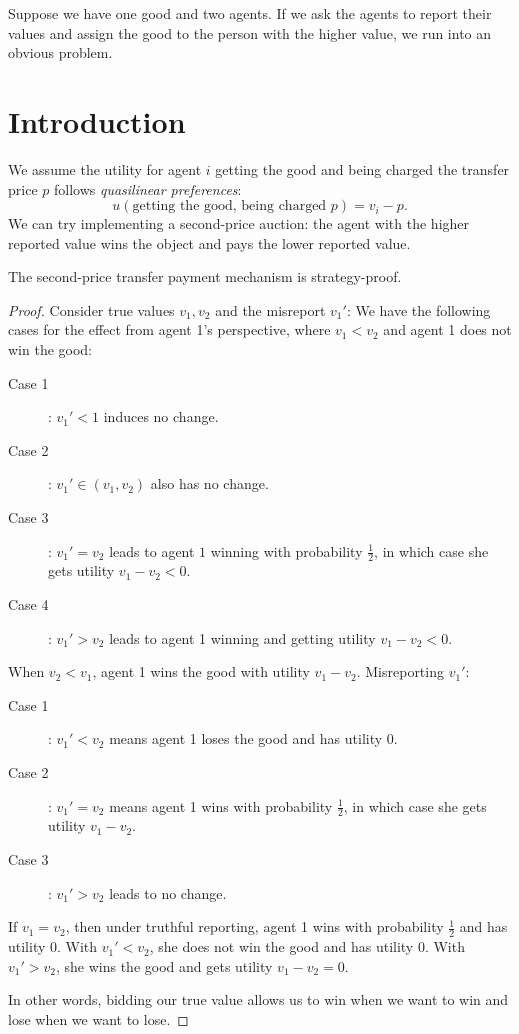 
Suppose we have one good and two agents. If we ask the agents to report their values and assign the good to the person with the higher value, we run into an obvious problem.

\section{Introduction}

We assume the utility for agent $i$ getting the good and being charged the transfer price $p$ follows \emph{quasilinear preferences}: \[
	u\left( \text{getting the good, being charged }p \right) = v_i - p
.\] 
We can try implementing a second-price auction: the agent with the higher reported value wins the object and pays the lower reported value.
\begin{proposition}
	The second-price transfer payment mechanism is strategy-proof.
\end{proposition}
\begin{proof}
	Consider true values $v_1,v_2$ and the misreport $v_1'$:
	We have the following cases for the effect from agent 1's perspective, where $v_1 < v_2$ and agent 1 does not win the good:
	\begin{description}
		\item[Case 1]: $v_1' <1$ induces no change.
		\item[Case 2]: $v_1' \in \left( v_1,v_2 \right)$ also has no change.
		\item[Case 3]: $v_1' = v_2$ leads to agent $1$ winning with probability $\frac{1}{2}$, in which case she gets utility $v_1-v_2 < 0$.
		\item[Case 4]: $v_1' > v_2$ leads to agent 1 winning and getting utility $v_1 - v_2 < 0$.
	\end{description}
	When $v_2 < v_1$, agent 1 wins the good with utility $v_1-v_2$. Misreporting $v_1'$:
	\begin{description}
		\item[Case 1]: $v_1' < v_2$ means agent 1 loses the good and has utility $0$.
		\item[Case 2]: $v_1' = v_2$ means agent 1 wins with probability $\frac{1}{2}$, in which case she gets utility $v_1 - v_2$.
		\item[Case 3]: $v_1' > v_2$ leads to no change.
	\end{description}
	If $v_1=v_2$, then under truthful reporting, agent 1 wins with probability $\frac{1}{2}$ and has utility $0$. With $v_1' < v_2$, she does not win the good and has utility $0$. With $v_1' > v_2$, she wins the good and gets utility $v_1 - v_2 =0$.

	In other words, bidding our true value allows us to win when we want to win and lose when we want to lose.
\end{proof}

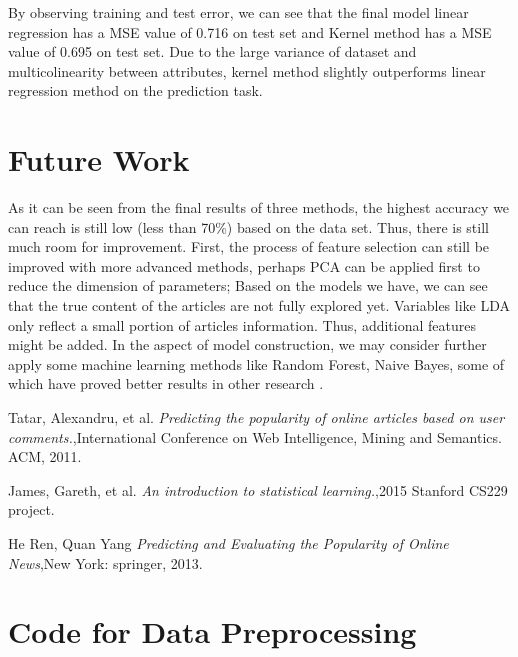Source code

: \documentclass[letterpaper,12pt]{article}
\begin{document}
By observing training and test error, we can see that the final model linear regression has a MSE value of 0.716 on test set and Kernel method has a MSE value of 0.695 on test set. Due to the large variance of dataset and multicolinearity between attributes, kernel method slightly outperforms linear regression method on the prediction task. 

\section{Future Work}
As it can be seen from the final results of three methods, the highest accuracy we can reach is still low (less than 70\%) based on the data set. Thus, there is still much room for improvement. First, the process of feature selection can still be improved with more advanced methods, perhaps PCA can be applied first to reduce the dimension of parameters; Based on the models we have, we can see that the true content of the articles are not fully explored yet. Variables like LDA only reflect a small portion of articles information. Thus, additional features might be added. In the aspect of model construction, we may consider further apply some machine learning methods like Random Forest, Naive Bayes, some of which have proved better results in other research \cite{a2}. 



\begin{thebibliography}{99}

Tatar, Alexandru, et al. \textit{Predicting the popularity of online articles based on user comments.},International Conference on Web Intelligence, Mining and Semantics. ACM, 2011.

James, Gareth, et al. \textit{An introduction to statistical learning.},2015 Stanford CS229 project.

He Ren, Quan Yang \textit{Predicting and Evaluating the Popularity of Online News},New York: springer, 2013.

\end{thebibliography}

\newpage
\appendix
\section{Code for Data Preprocessing}
\end{document}
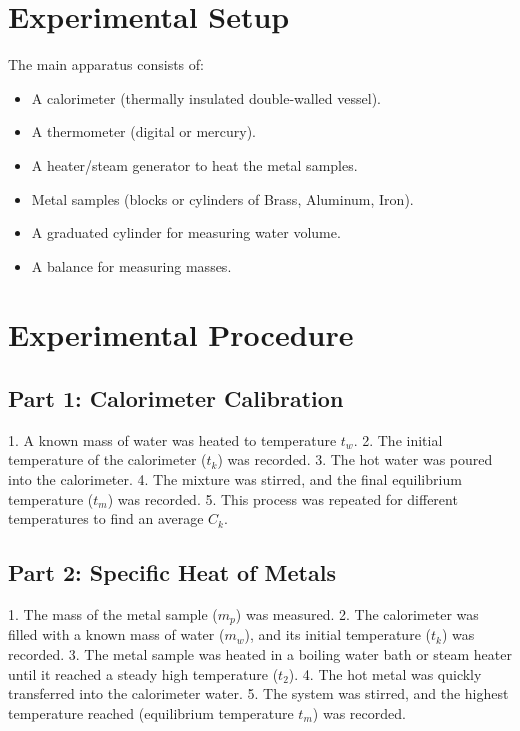 \documentclass[journal]{IEEEtran}
\begin{document}
\section{Experimental Setup}
The main apparatus consists of:
\begin{itemize}
    \item A calorimeter (thermally insulated double-walled vessel).
    \item A thermometer (digital or mercury).
    \item A heater/steam generator to heat the metal samples.
    \item Metal samples (blocks or cylinders of Brass, Aluminum, Iron).
    \item A graduated cylinder for measuring water volume.
    \item A balance for measuring masses.
\end{itemize}

\section{Experimental Procedure}

\subsection{Part 1: Calorimeter Calibration}
1.  A known mass of water was heated to temperature $t_w$.
2.  The initial temperature of the calorimeter ($t_k$) was recorded.
3.  The hot water was poured into the calorimeter.
4.  The mixture was stirred, and the final equilibrium temperature ($t_m$) was recorded.
5.  This process was repeated for different temperatures to find an average $C_k$.

\subsection{Part 2: Specific Heat of Metals}
1.  The mass of the metal sample ($m_p$) was measured.
2.  The calorimeter was filled with a known mass of water ($m_w$), and its initial temperature ($t_k$) was recorded.
3.  The metal sample was heated in a boiling water bath or steam heater until it reached a steady high temperature ($t_2$).
4.  The hot metal was quickly transferred into the calorimeter water.
5.  The system was stirred, and the highest temperature reached (equilibrium temperature $t_m$) was recorded.
\end{document}
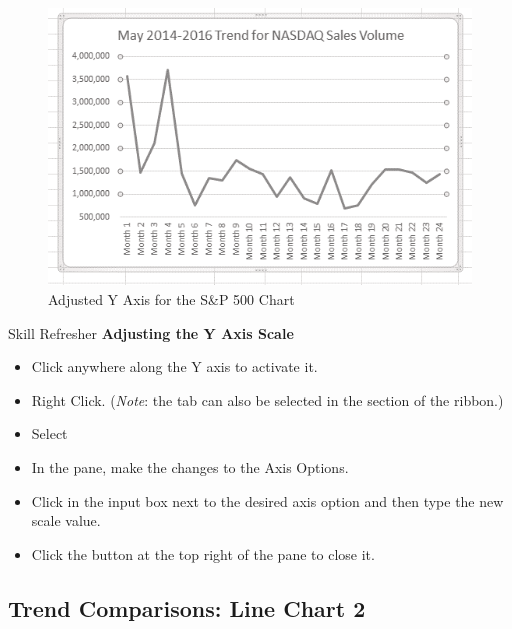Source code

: \begin{figure}[H]
	\centering
	\includegraphics[width=\maxwidth{.95\linewidth}]{gfx/ch04_fig06}
	\caption{Adjusted Y Axis for the S\&P 500 Chart}
	\label{04:fig06}
\end{figure}

\begin{center}
	\begin{sklbox}{Skill Refresher}
		\textbf{Adjusting the Y Axis Scale}
		\\
		\begin{itemize}
			\setlength{\itemsep}{0pt}
			\setlength{\parskip}{0pt}
			\setlength{\parsep}{0pt}

			\item Click anywhere along the Y axis to activate it.
			\item Right Click. (\textit{Note}: the  tab can also be selected in the  section of the ribbon.)
			\item Select 
			\item In the  pane, make the changes to the Axis Options.
			\item Click in the input box next to the desired axis option and then type the new scale value.
			\item Click the  button at the top right of the  pane to close it.
			
		\end{itemize}
	\end{sklbox}
\end{center}

\subsection{Trend Comparisons: Line Chart 2}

-- -- --

TASK TO COMPLETE:
Retype all entries above verbatim; no pictures belong in the copy.

OUTPUT FOR THIS EXERCISE:
Suppose we have one good and two agents. If we ask the agents to report their values and assign the good to the person with the higher value, we run into an obvious problem.

\section{Introduction}

We assume the utility for agent $i$ getting the good and being charged the transfer price $p$ follows \emph{quasilinear preferences}: \[
	u\left( \text{getting the good, being charged }p \right) = v_i - p
.\] 
We can try implementing a second-price auction: the agent with the higher reported value wins the object and pays the lower reported value.
\begin{proposition}
	The second-price transfer payment mechanism is strategy-proof.
\end{proposition}
\begin{proof}
	Consider true values $v_1,v_2$ and the misreport $v_1'$:
	We have the following cases for the effect from agent 1's perspective, where $v_1 < v_2$ and agent 1 does not win the good:
	\begin{description}
		\item[Case 1]: $v_1' <1$ induces no change.
		\item[Case 2]: $v_1' \in \left( v_1,v_2 \right)$ also has no change.
		\item[Case 3]: $v_1' = v_2$ leads to agent $1$ winning with probability $\frac{1}{2}$, in which case she gets utility $v_1-v_2 < 0$.
		\item[Case 4]: $v_1' > v_2$ leads to agent 1 winning and getting utility $v_1 - v_2 < 0$.
	\end{description}
	When $v_2 < v_1$, agent 1 wins the good with utility $v_1-v_2$. Misreporting $v_1'$:
	\begin{description}
		\item[Case 1]: $v_1' < v_2$ means agent 1 loses the good and has utility $0$.
		\item[Case 2]: $v_1' = v_2$ means agent 1 wins with probability $\frac{1}{2}$, in which case she gets utility $v_1 - v_2$.
		\item[Case 3]: $v_1' > v_2$ leads to no change.
	\end{description}
	If $v_1=v_2$, then under truthful reporting, agent 1 wins with probability $\frac{1}{2}$ and has utility $0$. With $v_1' < v_2$, she does not win the good and has utility $0$. With $v_1' > v_2$, she wins the good and gets utility $v_1 - v_2 =0$.

	In other words, bidding our true value allows us to win when we want to win and lose when we want to lose.
\end{proof}

Source code

: \documentclass[letterpaper,12pt]{article}
\begin{document}
By observing training and test error, we can see that the final model linear regression has a MSE value of 0.716 on test set and Kernel method has a MSE value of 0.695 on test set. Due to the large variance of dataset and multicolinearity between attributes, kernel method slightly outperforms linear regression method on the prediction task. 

\section{Future Work}
As it can be seen from the final results of three methods, the highest accuracy we can reach is still low (less than 70\%) based on the data set. Thus, there is still much room for improvement. First, the process of feature selection can still be improved with more advanced methods, perhaps PCA can be applied first to reduce the dimension of parameters; Based on the models we have, we can see that the true content of the articles are not fully explored yet. Variables like LDA only reflect a small portion of articles information. Thus, additional features might be added. In the aspect of model construction, we may consider further apply some machine learning methods like Random Forest, Naive Bayes, some of which have proved better results in other research \cite{a2}. 



\begin{thebibliography}{99}

Tatar, Alexandru, et al. \textit{Predicting the popularity of online articles based on user comments.},International Conference on Web Intelligence, Mining and Semantics. ACM, 2011.

James, Gareth, et al. \textit{An introduction to statistical learning.},2015 Stanford CS229 project.

He Ren, Quan Yang \textit{Predicting and Evaluating the Popularity of Online News},New York: springer, 2013.

\end{thebibliography}

\newpage
\appendix
\section{Code for Data Preprocessing}
\end{document}
 \documentclass[journal]{IEEEtran}
\begin{document}
\section{Experimental Setup}
The main apparatus consists of:
\begin{itemize}
    \item A calorimeter (thermally insulated double-walled vessel).
    \item A thermometer (digital or mercury).
    \item A heater/steam generator to heat the metal samples.
    \item Metal samples (blocks or cylinders of Brass, Aluminum, Iron).
    \item A graduated cylinder for measuring water volume.
    \item A balance for measuring masses.
\end{itemize}

\section{Experimental Procedure}

\subsection{Part 1: Calorimeter Calibration}
1.  A known mass of water was heated to temperature $t_w$.
2.  The initial temperature of the calorimeter ($t_k$) was recorded.
3.  The hot water was poured into the calorimeter.
4.  The mixture was stirred, and the final equilibrium temperature ($t_m$) was recorded.
5.  This process was repeated for different temperatures to find an average $C_k$.

\subsection{Part 2: Specific Heat of Metals}
1.  The mass of the metal sample ($m_p$) was measured.
2.  The calorimeter was filled with a known mass of water ($m_w$), and its initial temperature ($t_k$) was recorded.
3.  The metal sample was heated in a boiling water bath or steam heater until it reached a steady high temperature ($t_2$).
4.  The hot metal was quickly transferred into the calorimeter water.
5.  The system was stirred, and the highest temperature reached (equilibrium temperature $t_m$) was recorded.
\end{document}
Source code

: \begin{figure}[H]
	\centering
	\includegraphics[width=\maxwidth{.95\linewidth}]{gfx/ch04_fig06}
	\caption{Adjusted Y Axis for the S\&P 500 Chart}
	\label{04:fig06}
\end{figure}

\begin{center}
	\begin{sklbox}{Skill Refresher}
		\textbf{Adjusting the Y Axis Scale}
		\\
		\begin{itemize}
			\setlength{\itemsep}{0pt}
			\setlength{\parskip}{0pt}
			\setlength{\parsep}{0pt}

			\item Click anywhere along the Y axis to activate it.
			\item Right Click. (\textit{Note}: the  tab can also be selected in the  section of the ribbon.)
			\item Select 
			\item In the  pane, make the changes to the Axis Options.
			\item Click in the input box next to the desired axis option and then type the new scale value.
			\item Click the  button at the top right of the  pane to close it.
			
		\end{itemize}
	\end{sklbox}
\end{center}

\subsection{Trend Comparisons: Line Chart 2}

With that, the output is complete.